Net Zero Energy Buildings: How States Measure Up
California and New York lead the way, but several other states are catching up quickly.
California and New York, which house 20 percent of the country’s population but produce less than 10 percent of its carbon emissions, are leading the way in decreasing energy use through the proliferation of net zero energy building, among other strategies. California boasts the country’s most ambitious net zero energy-related initiatives, with Architecture 2030 and Title 24 aiming to have all new residential buildings be net zero energy by 2020. For commercial buildings, the goal is 2030 for 100 percent of new builds and 50 percent for existing buildings. Utilities, owners, contractors, designers and developers are working together to pursue these ambitious, yet increasingly attainable, objectives.
While these are goals, not mandates, California has enacted some significant new requirements in recent months that are making headlines across the country. All new homes and multifamily buildings up to three stories in the state must have rooftop solar starting in 2020. Over a 30-year mortgage, the California Energy Commission estimates that the solar panels will add about $40 per month to mortgage payments, but save $80 in lighting, heating and cooling costs. This results in $19,000 in energy savings over the lifetime of a 30-year mortgage. It’s only natural that something similar will be enacted for new commercial buildings in the state in the near future.
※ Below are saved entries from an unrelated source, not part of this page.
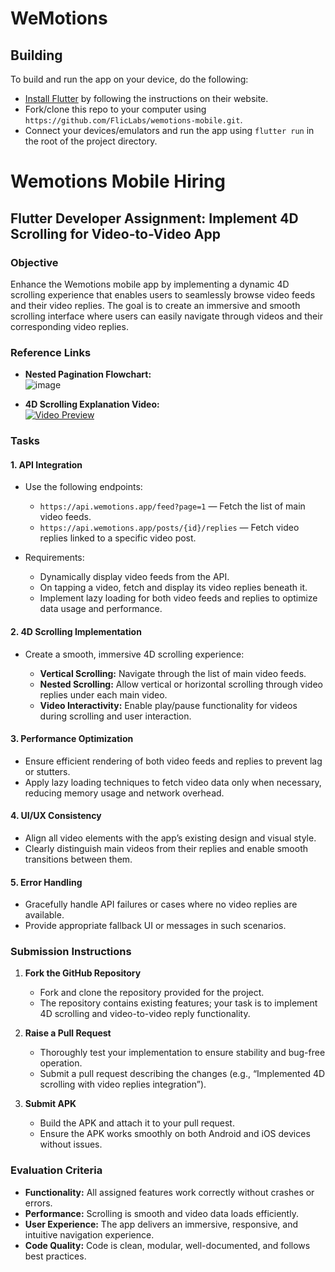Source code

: # WeMotions

## Building

To build and run the app on your device, do the following:

-   [Install Flutter](https://flutter.dev/docs/get-started/install/) by following the instructions on their website.
-   Fork/clone this repo to your computer using `https://github.com/FlicLabs/wemotions-mobile.git`.
-   Connect your devices/emulators and run the app using `flutter run` in the root of the project directory.
  
# Wemotions Mobile Hiring

## Flutter Developer Assignment: Implement 4D Scrolling for Video-to-Video App

### Objective

Enhance the Wemotions mobile app by implementing a dynamic 4D scrolling experience that enables users to seamlessly browse video feeds and their video replies. The goal is to create an immersive and smooth scrolling interface where users can easily navigate through videos and their corresponding video replies.


### Reference Links

- **Nested Pagination Flowchart:**  
  ![image](https://github.com/user-attachments/assets/cb3bc684-e808-486e-aeca-74904ceb6867)


- **4D Scrolling Explanation Video:**  
  [![Video Preview](https://github.com/user-attachments/assets/2ef5adba-29a3-49d3-afe0-3dbf2db2f812)](https://drive.google.com/file/d/1wc2NeQ3_Wu1yv_O_hec9HtkO-58G7HuQ/preview?usp=sharing)




### Tasks

#### 1. API Integration

- Use the following endpoints:

  - `https://api.wemotions.app/feed?page=1` — Fetch the list of main video feeds.  
  - `https://api.wemotions.app/posts/{id}/replies` — Fetch video replies linked to a specific video post.

- Requirements:

  - Dynamically display video feeds from the API.  
  - On tapping a video, fetch and display its video replies beneath it.  
  - Implement lazy loading for both video feeds and replies to optimize data usage and performance.

#### 2. 4D Scrolling Implementation

- Create a smooth, immersive 4D scrolling experience:

  - **Vertical Scrolling:** Navigate through the list of main video feeds.  
  - **Nested Scrolling:** Allow vertical or horizontal scrolling through video replies under each main video.  
  - **Video Interactivity:** Enable play/pause functionality for videos during scrolling and user interaction.

#### 3. Performance Optimization

- Ensure efficient rendering of both video feeds and replies to prevent lag or stutters.  
- Apply lazy loading techniques to fetch video data only when necessary, reducing memory usage and network overhead.

#### 4. UI/UX Consistency

- Align all video elements with the app’s existing design and visual style.  
- Clearly distinguish main videos from their replies and enable smooth transitions between them.

#### 5. Error Handling

- Gracefully handle API failures or cases where no video replies are available.  
- Provide appropriate fallback UI or messages in such scenarios.


### Submission Instructions

1. **Fork the GitHub Repository**

   - Fork and clone the repository provided for the project.  
   - The repository contains existing features; your task is to implement 4D scrolling and video-to-video reply functionality.

2. **Raise a Pull Request**

   - Thoroughly test your implementation to ensure stability and bug-free operation.  
   - Submit a pull request describing the changes (e.g., “Implemented 4D scrolling with video replies integration”).

3. **Submit APK**

   - Build the APK and attach it to your pull request.  
   - Ensure the APK works smoothly on both Android and iOS devices without issues.


### Evaluation Criteria

- **Functionality:** All assigned features work correctly without crashes or errors.  
- **Performance:** Scrolling is smooth and video data loads efficiently.  
- **User Experience:** The app delivers an immersive, responsive, and intuitive navigation experience.  
- **Code Quality:** Code is clean, modular, well-documented, and follows best practices.
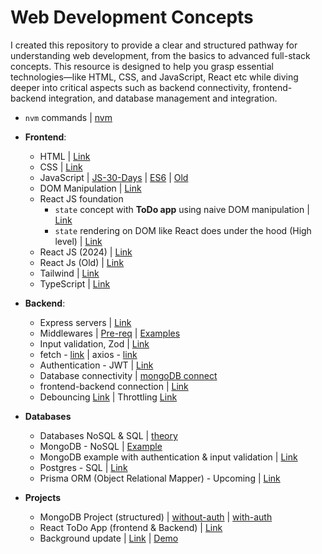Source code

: # Web Development Concepts

I created this repository to provide a clear and structured pathway for understanding web development, from the basics to advanced full-stack concepts. This resource is designed to help you grasp essential technologies—like HTML, CSS, and JavaScript, React etc while diving deeper into critical aspects such as backend connectivity, frontend-backend integration, and database management and integration.

- `nvm` commands | [nvm](https://github.com/princebansal7/JavaScript-Projects?tab=readme-ov-file#steps-to-install-nodejs-via-nvm) 
- **Frontend**:
 
  - HTML | [Link](https://github.com/princebansal7/Web-Development-Concepts/tree/main/html-basics)
  - CSS | [Link](https://github.com/princebansal7/Web-Development-Concepts/tree/main/css-basics)
  - JavaScript | [JS-30-Days](https://github.com/princebansal7/JavaScript-30-days?tab=readme-ov-file) | [ES6](https://github.com/princebansal7/Web-Development-Concepts/tree/main/javascript-es6) | [Old](https://github.com/princebansal7/JavaScript-Projects/tree/main/basics) 
  - DOM Manipulation | [Link](https://github.com/princebansal7/Web-Development-Concepts/tree/main/dom-manipulation)
  - React JS foundation
    - `state` concept with **ToDo app** using naive DOM manipulation | [Link](https://github.com/princebansal7/Web-Development-Concepts/tree/main/dom-manipulation/todo-with-state)
    - `state` rendering on DOM like React does under the hood (High level) | [Link](https://github.com/princebansal7/Web-Development-Concepts/blob/main/dom-manipulation/todo-react-underhood/todoReactUnderhood.html)
  - React JS (2024) | [Link](https://github.com/princebansal7/Web-Development-Concepts/blob/main/react-js/README.md#react-basics-and-its-need)
  - React Js (Old) | [Link](https://github.com/princebansal7/Learn-React)
  - Tailwind | [Link](https://github.com/princebansal7/Web-Development-Concepts/tree/main/tailwind#tailwind-basics)
  - TypeScript | [Link](https://github.com/princebansal7/Web-Development-Concepts/tree/main/typescript#typescript)

- **Backend**:
  
  - Express servers | [Link](https://github.com/princebansal7/Web-Development-Concepts/tree/main/server-code)
  - Middlewares | [Pre-req](https://github.com/princebansal7/Web-Development-Concepts/blob/main/server-code/06.withDRY.js) | [Examples](https://github.com/princebansal7/Web-Development-Concepts/tree/main/middlewares)
  - Input validation, Zod | [Link](https://github.com/princebansal7/Web-Development-Concepts/tree/main/input-validation)
  - fetch - [link](https://github.com/princebansal7/Web-Development-Concepts/blob/main/fetch-axios-api/fetch.js) | axios - [link](https://github.com/princebansal7/Web-Development-Concepts/blob/main/fetch-axios-api/axios.js)
  - Authentication - JWT | [Link](https://github.com/princebansal7/Web-Development-Concepts/blob/main/authentication-concepts/03.authenticationPrereqs.md)
  - Database connectivity | [mongoDB connect](https://github.com/princebansal7/Web-Development-Concepts/blob/main/databases/mongoDB/01.mongooseConnect.js)
  - frontend-backend connection | [Link](https://github.com/princebansal7/Web-Development-Concepts/tree/main/frontend-backend-connect)
  - Debouncing [Link](https://github.com/princebansal7/Web-Development-Concepts/blob/main/frontend-backend-connect/03.throttling-debouncing/frontend.html) | Throttling [Link](https://github.com/princebansal7/Web-Development-Concepts/blob/main/frontend-backend-connect/03.throttling-debouncing/backend.js)
  
- **Databases** 
  
  - Databases NoSQL & SQL | [theory](https://github.com/princebansal7/Web-Development-Concepts/tree/main/databases#databases-concepts)
  - MongoDB - NoSQL | [Example](https://github.com/princebansal7/Web-Development-Concepts/blob/main/databases/mongoDB/01.mongooseConnect.js)
  - MongoDB example with authentication & input validation | [Link](https://github.com/princebansal7/Web-Development-Concepts/blob/main/databases/mongoDB/02.mongoDBwithAuthenticationAndInputValidation.js)
  - Postgres - SQL | [Link](https://github.com/princebansal7/Web-Development-Concepts/tree/main/databases#sql-database)
  - Prisma ORM (Object Relational Mapper) - Upcoming | [Link]()
   
- **Projects**
  
  - MongoDB Project (structured) | [without-auth](https://github.com/princebansal7/Web-Development-Concepts/tree/main/projects/01-mongo-with-routes) | [with-auth](https://github.com/princebansal7/Web-Development-Concepts/tree/main/projects/02-mongo-with-jwt-auth)
  - React ToDo App (frontend & Backend) | [Link](https://github.com/princebansal7/Web-Development-Concepts/tree/main/projects/03-todo-app)
  - Background update | [Link](https://github.com/princebansal7/Web-Development-Concepts/tree/main/projects/04-react-tailwind-bgchange#readme) | [Demo](https://www.youtube.com/watch?v=eo0Fj72lmsc)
California building owners that take steps now to achieve net zero energy will be ahead of the game when these regulations hit.
Even in states without regulations or stated goals, net zero energy buildings are becoming more and more popular. Currently, the New Buildings Institute documents 67 net zero energy verified and 415 net zero energy emerging projects nationwide. The vast majority of these are in California, but there is also a large percentage in several Northeastern states followed by Oregon, Arizona, Texas and Florida.